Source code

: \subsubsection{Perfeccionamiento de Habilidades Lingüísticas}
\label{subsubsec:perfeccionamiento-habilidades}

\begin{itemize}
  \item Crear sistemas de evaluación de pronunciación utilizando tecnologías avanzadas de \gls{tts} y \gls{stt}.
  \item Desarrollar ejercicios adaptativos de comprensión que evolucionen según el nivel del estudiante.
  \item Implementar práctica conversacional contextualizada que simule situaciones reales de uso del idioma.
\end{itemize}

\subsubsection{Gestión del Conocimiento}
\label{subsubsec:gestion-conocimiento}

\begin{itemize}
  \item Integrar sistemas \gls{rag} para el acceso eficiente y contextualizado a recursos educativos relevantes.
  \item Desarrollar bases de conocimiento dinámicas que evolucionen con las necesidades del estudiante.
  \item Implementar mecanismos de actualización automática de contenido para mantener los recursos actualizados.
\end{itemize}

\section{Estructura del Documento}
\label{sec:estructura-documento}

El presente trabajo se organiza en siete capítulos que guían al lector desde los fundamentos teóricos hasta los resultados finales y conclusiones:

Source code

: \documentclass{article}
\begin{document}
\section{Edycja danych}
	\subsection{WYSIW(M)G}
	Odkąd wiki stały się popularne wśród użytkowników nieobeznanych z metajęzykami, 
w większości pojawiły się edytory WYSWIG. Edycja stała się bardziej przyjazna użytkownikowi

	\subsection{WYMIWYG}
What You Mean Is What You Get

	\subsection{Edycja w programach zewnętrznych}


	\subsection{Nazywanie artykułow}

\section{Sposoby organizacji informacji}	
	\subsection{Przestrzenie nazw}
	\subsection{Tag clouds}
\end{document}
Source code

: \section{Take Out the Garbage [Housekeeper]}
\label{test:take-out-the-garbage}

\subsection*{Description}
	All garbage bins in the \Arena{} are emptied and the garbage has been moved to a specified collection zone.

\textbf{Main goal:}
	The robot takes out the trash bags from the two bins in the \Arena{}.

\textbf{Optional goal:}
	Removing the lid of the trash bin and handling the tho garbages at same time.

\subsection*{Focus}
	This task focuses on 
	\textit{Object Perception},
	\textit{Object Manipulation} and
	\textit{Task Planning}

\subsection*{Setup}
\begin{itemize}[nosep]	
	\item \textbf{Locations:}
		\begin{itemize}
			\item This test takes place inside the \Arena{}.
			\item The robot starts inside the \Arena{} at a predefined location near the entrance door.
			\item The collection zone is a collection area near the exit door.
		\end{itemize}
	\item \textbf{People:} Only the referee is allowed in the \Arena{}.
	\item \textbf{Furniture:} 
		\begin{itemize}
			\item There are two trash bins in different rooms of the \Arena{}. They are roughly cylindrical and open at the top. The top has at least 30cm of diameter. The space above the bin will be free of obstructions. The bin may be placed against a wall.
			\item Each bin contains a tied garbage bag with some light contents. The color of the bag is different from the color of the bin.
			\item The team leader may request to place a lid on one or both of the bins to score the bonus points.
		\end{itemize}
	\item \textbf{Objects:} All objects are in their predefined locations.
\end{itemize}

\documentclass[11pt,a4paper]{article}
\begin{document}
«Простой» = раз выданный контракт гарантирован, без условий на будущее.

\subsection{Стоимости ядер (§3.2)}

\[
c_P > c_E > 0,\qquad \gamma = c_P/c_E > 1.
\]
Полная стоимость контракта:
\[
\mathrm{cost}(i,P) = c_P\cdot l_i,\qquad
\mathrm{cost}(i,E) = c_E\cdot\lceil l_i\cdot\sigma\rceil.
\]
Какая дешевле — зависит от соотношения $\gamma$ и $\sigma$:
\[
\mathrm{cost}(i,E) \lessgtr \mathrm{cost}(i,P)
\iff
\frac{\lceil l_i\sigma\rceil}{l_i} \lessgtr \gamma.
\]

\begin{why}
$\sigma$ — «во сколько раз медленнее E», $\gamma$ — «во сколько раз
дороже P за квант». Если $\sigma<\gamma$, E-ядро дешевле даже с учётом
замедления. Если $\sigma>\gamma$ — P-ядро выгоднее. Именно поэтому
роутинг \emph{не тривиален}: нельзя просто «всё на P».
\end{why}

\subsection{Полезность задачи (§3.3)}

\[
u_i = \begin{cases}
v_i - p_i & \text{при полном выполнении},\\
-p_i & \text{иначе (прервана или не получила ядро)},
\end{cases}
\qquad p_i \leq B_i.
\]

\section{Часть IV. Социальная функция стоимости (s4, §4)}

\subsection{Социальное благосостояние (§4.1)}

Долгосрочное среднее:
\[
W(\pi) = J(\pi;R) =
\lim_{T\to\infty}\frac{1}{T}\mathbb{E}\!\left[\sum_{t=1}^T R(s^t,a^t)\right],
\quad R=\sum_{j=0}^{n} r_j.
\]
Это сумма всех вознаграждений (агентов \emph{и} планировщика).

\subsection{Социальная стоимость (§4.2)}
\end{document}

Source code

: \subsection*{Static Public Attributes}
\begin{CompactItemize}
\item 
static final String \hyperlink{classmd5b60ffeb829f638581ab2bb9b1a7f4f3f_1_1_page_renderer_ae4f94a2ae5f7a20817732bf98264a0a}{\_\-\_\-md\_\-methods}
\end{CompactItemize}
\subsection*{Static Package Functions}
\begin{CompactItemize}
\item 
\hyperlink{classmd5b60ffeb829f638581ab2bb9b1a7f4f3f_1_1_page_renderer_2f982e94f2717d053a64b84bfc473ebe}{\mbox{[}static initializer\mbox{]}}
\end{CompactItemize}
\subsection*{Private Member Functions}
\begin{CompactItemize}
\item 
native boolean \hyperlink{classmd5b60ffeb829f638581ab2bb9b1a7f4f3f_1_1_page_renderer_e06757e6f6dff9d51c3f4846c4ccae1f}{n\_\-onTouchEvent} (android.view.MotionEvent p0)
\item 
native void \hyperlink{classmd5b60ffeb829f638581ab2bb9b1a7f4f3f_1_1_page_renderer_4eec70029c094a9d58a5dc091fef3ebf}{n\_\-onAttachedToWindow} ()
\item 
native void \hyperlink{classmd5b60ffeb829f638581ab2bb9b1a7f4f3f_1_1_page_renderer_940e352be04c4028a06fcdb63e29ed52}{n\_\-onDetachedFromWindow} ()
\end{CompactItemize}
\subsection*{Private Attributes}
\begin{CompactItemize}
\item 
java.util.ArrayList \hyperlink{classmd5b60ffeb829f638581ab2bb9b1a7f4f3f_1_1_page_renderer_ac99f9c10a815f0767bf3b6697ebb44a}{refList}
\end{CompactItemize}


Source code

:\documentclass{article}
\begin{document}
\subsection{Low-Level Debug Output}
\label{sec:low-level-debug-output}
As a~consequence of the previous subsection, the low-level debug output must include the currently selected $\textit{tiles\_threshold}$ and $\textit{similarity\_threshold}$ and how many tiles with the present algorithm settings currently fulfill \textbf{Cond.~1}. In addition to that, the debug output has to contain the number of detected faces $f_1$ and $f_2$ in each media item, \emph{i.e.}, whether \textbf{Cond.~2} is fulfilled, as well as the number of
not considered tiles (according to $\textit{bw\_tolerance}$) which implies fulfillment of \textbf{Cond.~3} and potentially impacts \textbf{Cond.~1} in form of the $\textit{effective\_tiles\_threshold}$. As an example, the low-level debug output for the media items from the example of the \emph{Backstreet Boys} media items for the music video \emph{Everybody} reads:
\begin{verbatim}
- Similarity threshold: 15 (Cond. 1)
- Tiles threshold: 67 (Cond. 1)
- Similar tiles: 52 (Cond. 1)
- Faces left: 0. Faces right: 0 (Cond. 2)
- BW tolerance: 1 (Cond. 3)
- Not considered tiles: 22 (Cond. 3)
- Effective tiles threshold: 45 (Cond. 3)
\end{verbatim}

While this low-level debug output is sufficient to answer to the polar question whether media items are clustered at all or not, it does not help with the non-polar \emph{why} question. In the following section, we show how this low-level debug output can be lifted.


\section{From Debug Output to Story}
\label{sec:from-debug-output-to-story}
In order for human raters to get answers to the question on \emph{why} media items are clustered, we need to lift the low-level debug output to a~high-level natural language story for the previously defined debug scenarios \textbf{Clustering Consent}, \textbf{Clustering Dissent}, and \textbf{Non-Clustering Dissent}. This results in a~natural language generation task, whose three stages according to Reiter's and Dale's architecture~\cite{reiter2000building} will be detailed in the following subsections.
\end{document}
____________________
> [What to produce]: Each line of the data that contains "emph" belongs in the answer.

> [Result of the task]:
роутинг \emph{не тривиален}: нельзя просто «всё на P».
Это сумма всех вознаграждений (агентов \emph{и} планировщика).
As a~consequence of the previous subsection, the low-level debug output must include the currently selected $\textit{tiles\_threshold}$ and $\textit{similarity\_threshold}$ and how many tiles with the present algorithm settings currently fulfill \textbf{Cond.~1}. In addition to that, the debug output has to contain the number of detected faces $f_1$ and $f_2$ in each media item, \emph{i.e.}, whether \textbf{Cond.~2} is fulfilled, as well as the number of
not considered tiles (according to $\textit{bw\_tolerance}$) which implies fulfillment of \textbf{Cond.~3} and potentially impacts \textbf{Cond.~1} in form of the $\textit{effective\_tiles\_threshold}$. As an example, the low-level debug output for the media items from the example of the \emph{Backstreet Boys} media items for the music video \emph{Everybody} reads:
While this low-level debug output is sufficient to answer to the polar question whether media items are clustered at all or not, it does not help with the non-polar \emph{why} question. In the following section, we show how this low-level debug output can be lifted.
In order for human raters to get answers to the question on \emph{why} media items are clustered, we need to lift the low-level debug output to a~high-level natural language story for the previously defined debug scenarios \textbf{Clustering Consent}, \textbf{Clustering Dissent}, and \textbf{Non-Clustering Dissent}. This results in a~natural language generation task, whose three stages according to Reiter's and Dale's architecture~\cite{reiter2000building} will be detailed in the following subsections.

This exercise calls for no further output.